Apart from the fact there’s nothing much of the original factory still to see – the insides are gutted but for the remains of the iconic machine with the giant wheel – the entire thing smells of piss, is overrun with rodents and even the street art no longer seems to be of a quality it once was. Perhaps I went back on a bad day...
Last month a group of around 20 youths who wanted to hold a party here got a nasty surprise when they were confronted by two men and two women. One of the men had an iron bar, and the victims were apparently dragged to the roof where they were beaten. Three girls and four guys received head and body injuries before the alarm was raised.
Three of the perpetrators were arrested, the women 37 and 40, and a 40-year-old man, all from Bulgaria. They face charges of causing grievous bodily harm. The guy with the iron bar got away.
But it turns out they weren’t squatters as initially thought. I presumed they were people living there who had been disturbed by the raucous party animals but no – not according to the Polizei. So the circumstances behind the attack remain unclear.

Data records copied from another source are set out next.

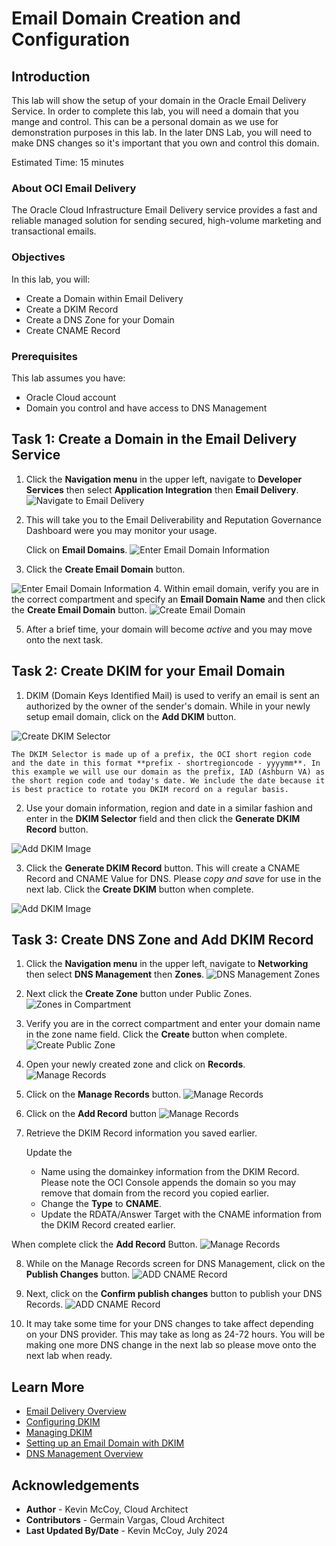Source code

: # Email Domain Creation and Configuration

## Introduction

This lab will show the setup of your domain in the Oracle Email Delivery Service. In order to complete this lab, you will need a domain that you mange and control. This can be a personal domain as we use for demonstration purposes in this lab. In the later DNS Lab, you will need to make DNS changes so it's important that you own and control this domain.

Estimated Time: 15 minutes

### About OCI Email Delivery
The Oracle Cloud Infrastructure Email Delivery service provides a fast and reliable managed solution for sending secured, high-volume marketing and transactional emails.

### Objectives

In this lab, you will:
* Create a Domain within Email Delivery
* Create a DKIM Record
* Create a DNS Zone for your Domain
* Create CNAME Record

### Prerequisites

This lab assumes you have:
* Oracle Cloud account
* Domain you control and have access to DNS Management

## Task 1: Create a Domain in the Email Delivery Service

1. Click the **Navigation menu** in the upper left, navigate to **Developer Services** then select **Application Integration** then  **Email Delivery**.
 ![Navigate to Email Delivery](images/picture1.png)

2. This will take you to  the Email Deliverability and Reputation Governance Dashboard were you may monitor your usage.

   Click on **Email Domains**.
 ![Enter Email Domain Information](images/picture2.png)
3. Click the **Create Email Domain** button.

  ![Enter Email Domain Information](images/picture3.png)
4. Within email domain, verify you are in the correct compartment and specify an **Email Domain Name** and then click the **Create Email Domain** button.
 ![Create Email Domain](images/picture4.png)

5. After a brief time, your domain will become *active* and you may move onto the next task.


## Task 2: Create DKIM for your Email Domain

1. DKIM (Domain Keys Identified Mail) is used to verify an email is sent an authorized by the owner of the sender's domain. While in your newly setup email domain, click on the **Add DKIM** button.

 ![Create DKIM Selector](images/picture5.png)

    The DKIM Selector is made up of a prefix, the OCI short region code and the date in this format **prefix - shortregioncode - yyyymm**. In this example we will use our domain as the prefix, IAD (Ashburn VA) as the short region code and today's date. We include the date because it is best practice to rotate you DKIM record on a regular basis.

2. Use your domain information, region and date in a similar fashion and enter in the **DKIM Selector** field and then click the **Generate DKIM Record** button.

![Add DKIM Image](images/picture6.png)

3. Click the **Generate DKIM Record** button. This will create a CNAME Record and CNAME Value for DNS. Please *copy and save* for use in the next lab. Click the **Create DKIM** button when complete.

![Add DKIM Image](images/picture7.png)

## Task 3: Create DNS Zone and Add DKIM Record

1. Click the **Navigation menu** in the upper left, navigate to **Networking** then select **DNS Management** then **Zones**.
![DNS Management Zones](images/picture8.png)

2. Next click the **Create Zone** button under Public Zones.
![Zones in Compartment](images/picture9.png)

3. Verify you are in the correct compartment and enter your domain name in the zone name field. Click the **Create** button when complete.
![Create Public Zone](images/picture10.png)

4. Open your newly created zone and click on **Records**.
![Manage Records](images/picture11.png)

5. Click on the **Manage Records** button.
![Manage Records](images/picture12.png)

6. Click on the **Add Record** button
![Manage Records](images/picture13.png)

7. Retrieve the DKIM Record information you saved earlier.

   Update the
    - Name using the domainkey information from the DKIM Record. Please note the OCI Console appends the domain so you may remove that domain from the record you copied earlier.
    - Change the **Type** to **CNAME**.
    - Update the RDATA/Answer Target with the CNAME information from the DKIM Record created earlier.

  When complete click the **Add Record** Button.
![Manage Records](images/picture14.png)

8. While on the Manage Records screen for DNS Management, click on the **Publish Changes** button.
![ADD CNAME Record](images/picture15.png)

9. Next, click on the **Confirm publish changes** button to publish your DNS Records.
![ADD CNAME Record](images/picture16.png)

10. It may take some time for your DNS changes to take affect depending on your DNS provider. This may take as long as 24-72 hours. You will be making one more DNS change in the next lab so please move onto the next lab when ready.

## Learn More

* [Email Delivery Overview](https://docs.oracle.com/en-us/iaas/Content/Email/Concepts/overview.htm)
* [Configuring DKIM](https://docs.oracle.com/en-us/iaas/Content/Email/Tasks/configure-dkim-using-the-console.htm)
* [Managing DKIM](https://docs.oracle.com/en-us/iaas/Content/Email/Tasks/configuredkim.htm)
* [Setting up an Email Domain with DKIM](https://docs.oracle.com/en-us/iaas/Content/Email/Tasks/managing_dkim-setup_email_domain_with_dkim.htm)
* [DNS Management Overview](https://docs.oracle.com/en-us/iaas/Content/DNS/Tasks/consoleoverview.htm)

## Acknowledgements
* **Author** - Kevin McCoy, Cloud Architect
* **Contributors** -  Germain Vargas, Cloud Architect
* **Last Updated By/Date** - Kevin McCoy, July 2024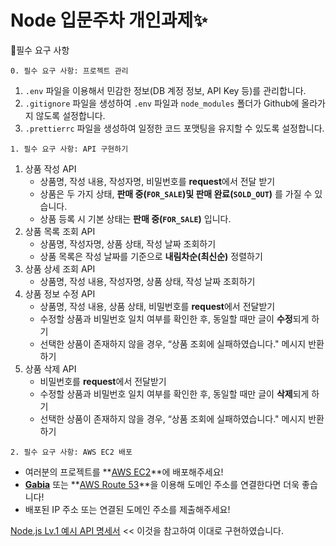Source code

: # Node 입문주차 개인과제✨

🎉필수 요구 사항

`0. 필수 요구 사항: 프로젝트 관리`

1. `.env` 파일을 이용해서 민감한 정보(DB 계정 정보, API Key 등)를 관리합니다.
2. `.gitignore` 파일을 생성하여 `.env` 파일과 `node_modules` 폴더가 Github에 올라가지 않도록 설정합니다.
3. `.prettierrc` 파일을 생성하여 일정한 코드 포맷팅을 유지할 수 있도록 설정합니다.

`1. 필수 요구 사항: API 구현하기`

1. 상품 작성 API
    - 상품명, 작성 내용, 작성자명, 비밀번호를 **request**에서 전달 받기
    - 상품은 두 가지 상태, **판매 중(`FOR_SALE`)및 판매 완료(`SOLD_OUT`)** 를 가질 수 있습니다.
    - 상품 등록 시 기본 상태는 **판매 중(`FOR_SALE`)** 입니다.
2. 상품 목록 조회 API
    - 상품명, 작성자명, 상품 상태, 작성 날짜 조회하기
    - 상품 목록은 작성 날짜를 기준으로 **내림차순(최신순)** 정렬하기
3. 상품 상세 조회 API
    - 상품명, 작성 내용, 작성자명, 상품 상태, 작성 날짜 조회하기
4. 상품 정보 수정 API
    - 상품명, 작성 내용, 상품 상태, 비밀번호를 **request**에서 전달받기
    - 수정할 상품과 비밀번호 일치 여부를 확인한 후, 동일할 때만 글이 **수정**되게 하기
    - 선택한 상품이 존재하지 않을 경우, “상품 조회에 실패하였습니다." 메시지 반환하기
5. 상품 삭제 API
    - 비밀번호를 **request**에서 전달받기
    - 수정할 상품과 비밀번호 일치 여부를 확인한 후, 동일할 때만 글이 **삭제**되게 하기
    - 선택한 상품이 존재하지 않을 경우, “상품 조회에 실패하였습니다." 메시지 반환하기
  
`2. 필수 요구 사항: AWS EC2 배포`

- 여러분의 프로젝트를 **[AWS EC2](https://ap-northeast-2.console.aws.amazon.com/ec2)**에 배포해주세요!
- **[Gabia](https://gabia.com/)** 또는 **[AWS Route 53](https://us-east-1.console.aws.amazon.com/route53/v2/)**을 이용해 도메인 주소를 연결한다면 더욱 좋습니다!
- 배포된 IP 주소 또는 연결된 도메인 주소를 제출해주세요!

[Node.js Lv.1 예시 API 명세서](https://www.notion.so/b73bbf497d6f4d41ad13afafc0cc340f?pvs=21)
<< 이것을 참고하여 이대로 구현하였습니다.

There are squatters living at the Eisfabrik as I wrote before, both of a German variety and an East European one. My general approach to squatters is to leave them the hell alone – I wouldn’t like people coming in and wandering around my house unannounced – but some of the Eisfabrik inhabitants are turning the building’s popularity to their advantage.
When I walked in last Friday there was a dude sitting on a chair with a cup chatting to another sitting on another chair. I went past and took photos of the machine with the giant wheel and when I was I was going back outside, the dude asked for money. He was begging really. I shook my head, didn’t give him anything and walked on.
I briefly roamed around the rest of the building, noted some of the best artwork had been painted over with inferior stuff, the new apartments blocking the view from the roof, and made by way back out – it was Hallowe’en and I had other places to go.
As I was leaving a group of three tourists arrived and the dude started shaking his cup with authority, demanding money for entrance. The tourists looked at each other in alarm and yanked their wallets out, throwing money at the guy to appease him.
Now, I’m not saying he doesn’t have the right to beg for money, but of course he doesn’t own the Eisfabrik and he has no right to charge admission. He’s just another in this city making money however he can. He’s certainly not as bad as the fuckers charging admission to Teufelsberg – they have hired goons to ensure people pay.
It’s still worth a visit if you haven’t been before. The Eisfabrik is easily accessible, some of the artwork is fantastic, and it’s certainly an experience to experience. It ain’t as cool as it used to be but hey, that’s a given for a former ice factory.